[Saved data entries]
****************************************
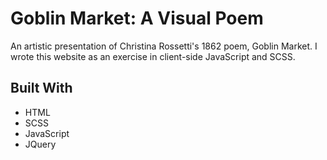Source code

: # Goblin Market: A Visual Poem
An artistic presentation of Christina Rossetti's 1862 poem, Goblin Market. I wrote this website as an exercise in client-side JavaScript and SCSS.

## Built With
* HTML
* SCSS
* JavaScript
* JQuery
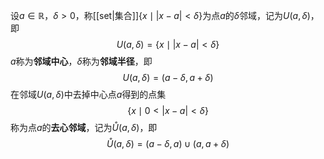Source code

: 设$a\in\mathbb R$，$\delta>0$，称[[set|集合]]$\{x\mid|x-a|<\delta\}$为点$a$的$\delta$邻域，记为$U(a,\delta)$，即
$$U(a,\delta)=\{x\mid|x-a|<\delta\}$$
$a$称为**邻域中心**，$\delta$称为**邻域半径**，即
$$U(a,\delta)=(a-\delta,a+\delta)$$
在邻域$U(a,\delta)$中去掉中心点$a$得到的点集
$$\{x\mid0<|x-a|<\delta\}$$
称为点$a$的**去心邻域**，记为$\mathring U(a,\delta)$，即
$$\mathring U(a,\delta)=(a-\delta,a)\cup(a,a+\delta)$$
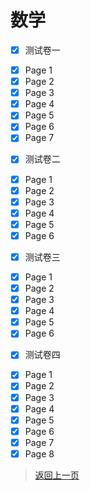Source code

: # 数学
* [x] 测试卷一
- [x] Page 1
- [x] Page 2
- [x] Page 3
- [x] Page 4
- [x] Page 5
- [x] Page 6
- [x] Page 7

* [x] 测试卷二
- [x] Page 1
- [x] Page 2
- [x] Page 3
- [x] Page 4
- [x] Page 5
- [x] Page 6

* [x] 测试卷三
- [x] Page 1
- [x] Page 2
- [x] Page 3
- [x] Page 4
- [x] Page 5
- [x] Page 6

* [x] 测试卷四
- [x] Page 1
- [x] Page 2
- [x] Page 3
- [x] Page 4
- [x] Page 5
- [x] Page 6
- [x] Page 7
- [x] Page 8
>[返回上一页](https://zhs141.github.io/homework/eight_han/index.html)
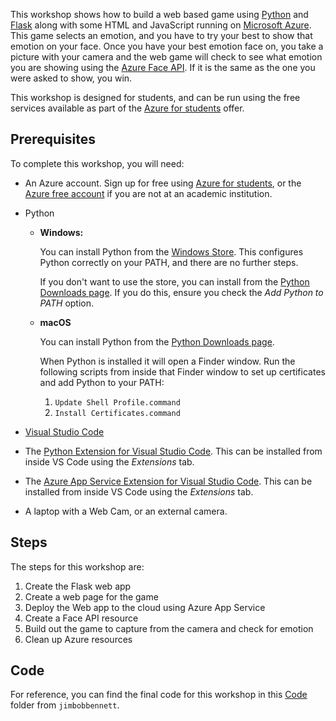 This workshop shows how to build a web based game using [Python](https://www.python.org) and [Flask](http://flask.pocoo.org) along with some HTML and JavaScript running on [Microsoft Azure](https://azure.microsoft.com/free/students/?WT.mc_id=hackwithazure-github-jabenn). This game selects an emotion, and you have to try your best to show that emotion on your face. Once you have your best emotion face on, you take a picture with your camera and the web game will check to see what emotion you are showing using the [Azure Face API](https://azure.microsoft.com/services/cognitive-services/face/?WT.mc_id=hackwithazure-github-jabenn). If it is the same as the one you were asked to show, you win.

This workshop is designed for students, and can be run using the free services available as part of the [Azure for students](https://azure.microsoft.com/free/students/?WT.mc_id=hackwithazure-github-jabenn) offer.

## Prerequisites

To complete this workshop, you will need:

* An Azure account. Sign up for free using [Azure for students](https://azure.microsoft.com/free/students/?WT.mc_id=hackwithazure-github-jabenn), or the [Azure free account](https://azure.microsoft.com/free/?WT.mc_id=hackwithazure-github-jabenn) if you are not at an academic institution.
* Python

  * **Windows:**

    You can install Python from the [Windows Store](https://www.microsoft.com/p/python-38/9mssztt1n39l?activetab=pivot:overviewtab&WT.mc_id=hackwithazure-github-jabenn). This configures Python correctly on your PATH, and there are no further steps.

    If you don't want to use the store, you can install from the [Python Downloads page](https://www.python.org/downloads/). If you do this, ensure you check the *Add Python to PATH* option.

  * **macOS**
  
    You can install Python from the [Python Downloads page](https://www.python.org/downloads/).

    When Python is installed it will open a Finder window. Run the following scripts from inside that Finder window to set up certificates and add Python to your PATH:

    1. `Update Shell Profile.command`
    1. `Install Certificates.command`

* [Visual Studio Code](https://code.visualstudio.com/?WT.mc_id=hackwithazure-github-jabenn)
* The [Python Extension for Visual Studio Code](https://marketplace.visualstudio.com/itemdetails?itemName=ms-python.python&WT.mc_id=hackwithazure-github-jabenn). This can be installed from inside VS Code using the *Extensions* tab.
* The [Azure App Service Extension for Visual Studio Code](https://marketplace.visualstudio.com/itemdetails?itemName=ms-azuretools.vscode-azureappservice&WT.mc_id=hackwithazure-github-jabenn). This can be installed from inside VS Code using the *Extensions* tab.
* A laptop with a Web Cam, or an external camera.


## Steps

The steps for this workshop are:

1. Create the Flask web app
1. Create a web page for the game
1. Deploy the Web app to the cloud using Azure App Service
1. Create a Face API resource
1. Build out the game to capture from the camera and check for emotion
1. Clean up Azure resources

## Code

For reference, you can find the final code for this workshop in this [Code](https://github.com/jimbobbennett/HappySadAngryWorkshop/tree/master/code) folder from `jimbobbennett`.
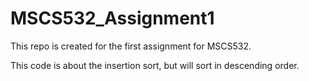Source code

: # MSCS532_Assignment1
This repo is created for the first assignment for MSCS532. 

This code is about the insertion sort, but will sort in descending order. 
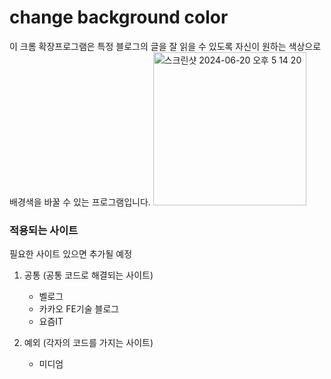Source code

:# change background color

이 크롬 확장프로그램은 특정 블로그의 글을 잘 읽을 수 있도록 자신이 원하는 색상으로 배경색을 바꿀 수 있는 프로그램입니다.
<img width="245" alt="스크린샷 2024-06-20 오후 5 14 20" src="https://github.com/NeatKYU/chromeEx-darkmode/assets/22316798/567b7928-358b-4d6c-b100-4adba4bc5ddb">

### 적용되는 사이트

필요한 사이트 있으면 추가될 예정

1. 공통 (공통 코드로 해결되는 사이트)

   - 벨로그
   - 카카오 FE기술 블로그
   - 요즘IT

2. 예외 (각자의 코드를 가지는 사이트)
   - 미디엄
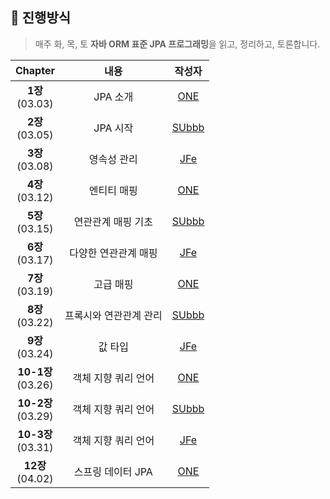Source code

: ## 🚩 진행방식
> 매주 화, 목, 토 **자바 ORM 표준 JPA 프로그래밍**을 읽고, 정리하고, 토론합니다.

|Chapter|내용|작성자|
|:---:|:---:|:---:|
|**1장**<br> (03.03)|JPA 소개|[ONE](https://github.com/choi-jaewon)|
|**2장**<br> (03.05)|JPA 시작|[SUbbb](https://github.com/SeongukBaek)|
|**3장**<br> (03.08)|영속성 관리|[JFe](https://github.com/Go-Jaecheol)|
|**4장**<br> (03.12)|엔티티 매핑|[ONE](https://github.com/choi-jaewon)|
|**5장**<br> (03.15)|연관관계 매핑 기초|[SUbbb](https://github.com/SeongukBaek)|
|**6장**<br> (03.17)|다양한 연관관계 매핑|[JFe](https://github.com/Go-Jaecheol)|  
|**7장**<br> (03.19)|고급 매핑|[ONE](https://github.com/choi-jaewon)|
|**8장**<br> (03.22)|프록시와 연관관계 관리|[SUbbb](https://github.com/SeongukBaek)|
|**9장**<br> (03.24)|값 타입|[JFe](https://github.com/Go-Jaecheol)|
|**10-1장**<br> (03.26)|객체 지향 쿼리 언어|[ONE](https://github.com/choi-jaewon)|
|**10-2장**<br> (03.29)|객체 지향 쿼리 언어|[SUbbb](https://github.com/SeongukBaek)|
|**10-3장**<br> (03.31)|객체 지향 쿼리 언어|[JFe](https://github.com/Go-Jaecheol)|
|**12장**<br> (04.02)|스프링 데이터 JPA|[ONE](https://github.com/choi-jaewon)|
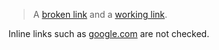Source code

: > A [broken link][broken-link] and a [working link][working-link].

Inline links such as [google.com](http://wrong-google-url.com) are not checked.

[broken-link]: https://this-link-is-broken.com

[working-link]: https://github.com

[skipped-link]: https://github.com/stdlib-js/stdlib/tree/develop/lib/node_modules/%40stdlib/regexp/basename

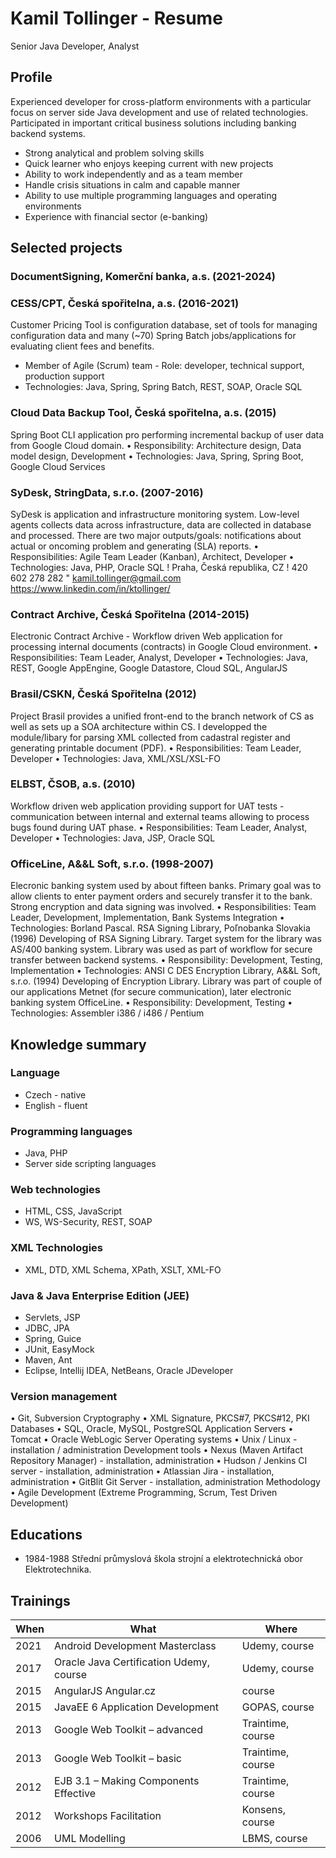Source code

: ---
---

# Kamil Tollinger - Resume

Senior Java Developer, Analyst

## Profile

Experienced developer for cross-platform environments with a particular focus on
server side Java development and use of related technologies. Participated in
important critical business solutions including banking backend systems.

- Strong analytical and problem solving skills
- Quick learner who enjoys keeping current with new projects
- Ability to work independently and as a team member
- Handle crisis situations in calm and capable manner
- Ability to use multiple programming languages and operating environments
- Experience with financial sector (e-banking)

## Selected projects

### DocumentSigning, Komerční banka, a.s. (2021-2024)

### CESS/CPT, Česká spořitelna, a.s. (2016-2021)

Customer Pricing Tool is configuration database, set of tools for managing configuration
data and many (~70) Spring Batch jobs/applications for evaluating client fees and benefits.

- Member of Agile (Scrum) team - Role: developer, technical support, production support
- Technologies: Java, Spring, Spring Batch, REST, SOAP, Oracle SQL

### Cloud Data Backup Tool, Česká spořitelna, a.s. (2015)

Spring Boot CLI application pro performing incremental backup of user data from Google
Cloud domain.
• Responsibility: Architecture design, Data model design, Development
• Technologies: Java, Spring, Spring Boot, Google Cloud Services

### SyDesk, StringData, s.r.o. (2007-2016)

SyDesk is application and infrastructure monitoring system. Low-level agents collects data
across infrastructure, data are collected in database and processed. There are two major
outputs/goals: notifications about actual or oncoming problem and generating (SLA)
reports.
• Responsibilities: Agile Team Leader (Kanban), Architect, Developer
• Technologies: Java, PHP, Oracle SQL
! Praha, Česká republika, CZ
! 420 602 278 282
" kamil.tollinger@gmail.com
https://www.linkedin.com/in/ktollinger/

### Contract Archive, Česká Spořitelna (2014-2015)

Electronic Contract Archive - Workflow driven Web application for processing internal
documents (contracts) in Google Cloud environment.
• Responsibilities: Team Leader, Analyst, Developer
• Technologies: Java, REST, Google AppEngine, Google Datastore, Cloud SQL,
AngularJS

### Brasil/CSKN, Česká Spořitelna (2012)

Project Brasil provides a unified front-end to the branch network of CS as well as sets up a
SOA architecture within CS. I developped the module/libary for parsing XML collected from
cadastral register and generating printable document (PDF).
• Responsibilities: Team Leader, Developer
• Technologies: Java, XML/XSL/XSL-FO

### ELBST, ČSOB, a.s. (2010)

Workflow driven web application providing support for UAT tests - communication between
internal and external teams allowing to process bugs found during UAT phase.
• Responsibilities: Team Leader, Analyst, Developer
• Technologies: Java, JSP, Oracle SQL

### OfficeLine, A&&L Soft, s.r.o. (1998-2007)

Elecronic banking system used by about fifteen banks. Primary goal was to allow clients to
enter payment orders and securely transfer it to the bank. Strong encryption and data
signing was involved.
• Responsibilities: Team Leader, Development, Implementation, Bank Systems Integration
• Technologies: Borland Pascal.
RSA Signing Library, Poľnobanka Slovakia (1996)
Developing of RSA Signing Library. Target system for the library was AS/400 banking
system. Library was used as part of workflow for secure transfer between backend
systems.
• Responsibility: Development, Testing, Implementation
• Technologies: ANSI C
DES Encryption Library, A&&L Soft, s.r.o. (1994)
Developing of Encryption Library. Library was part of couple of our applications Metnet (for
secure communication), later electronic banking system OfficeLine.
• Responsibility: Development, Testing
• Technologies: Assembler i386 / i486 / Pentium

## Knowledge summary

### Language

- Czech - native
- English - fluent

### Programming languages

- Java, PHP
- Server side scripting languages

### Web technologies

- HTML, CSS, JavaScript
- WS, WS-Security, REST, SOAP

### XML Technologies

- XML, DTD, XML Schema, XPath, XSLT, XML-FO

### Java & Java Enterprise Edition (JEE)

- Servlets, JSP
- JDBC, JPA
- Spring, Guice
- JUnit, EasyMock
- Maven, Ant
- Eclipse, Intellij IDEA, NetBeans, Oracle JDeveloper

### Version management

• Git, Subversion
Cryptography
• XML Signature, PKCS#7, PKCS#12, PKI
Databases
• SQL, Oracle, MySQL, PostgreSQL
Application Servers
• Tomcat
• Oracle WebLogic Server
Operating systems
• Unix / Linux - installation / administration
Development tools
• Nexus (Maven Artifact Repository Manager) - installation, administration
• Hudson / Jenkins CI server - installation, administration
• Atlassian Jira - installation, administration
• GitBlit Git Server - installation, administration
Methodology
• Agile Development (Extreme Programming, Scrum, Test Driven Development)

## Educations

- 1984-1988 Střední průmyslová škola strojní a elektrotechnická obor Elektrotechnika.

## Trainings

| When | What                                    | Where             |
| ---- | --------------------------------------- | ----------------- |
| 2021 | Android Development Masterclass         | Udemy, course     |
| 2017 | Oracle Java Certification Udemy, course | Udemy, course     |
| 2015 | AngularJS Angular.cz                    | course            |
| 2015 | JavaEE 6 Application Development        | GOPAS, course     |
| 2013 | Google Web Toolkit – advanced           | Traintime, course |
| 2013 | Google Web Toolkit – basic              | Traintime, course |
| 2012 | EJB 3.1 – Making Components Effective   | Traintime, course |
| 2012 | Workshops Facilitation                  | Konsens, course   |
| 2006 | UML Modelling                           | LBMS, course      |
****************************************
- [ABOUT THIS TASK]
The expected answer is an exact copy of the lines beginning at the one with "## Trainings" and running to the end of the entries above.

- [RESULT OF THE TASK]
## Trainings

| When | What                                    | Where             |
| ---- | --------------------------------------- | ----------------- |
| 2021 | Android Development Masterclass         | Udemy, course     |
| 2017 | Oracle Java Certification Udemy, course | Udemy, course     |
| 2015 | AngularJS Angular.cz                    | course            |
| 2015 | JavaEE 6 Application Development        | GOPAS, course     |
| 2013 | Google Web Toolkit – advanced           | Traintime, course |
| 2013 | Google Web Toolkit – basic              | Traintime, course |
| 2012 | EJB 3.1 – Making Components Effective   | Traintime, course |
| 2012 | Workshops Facilitation                  | Konsens, course   |
| 2006 | UML Modelling                           | LBMS, course      |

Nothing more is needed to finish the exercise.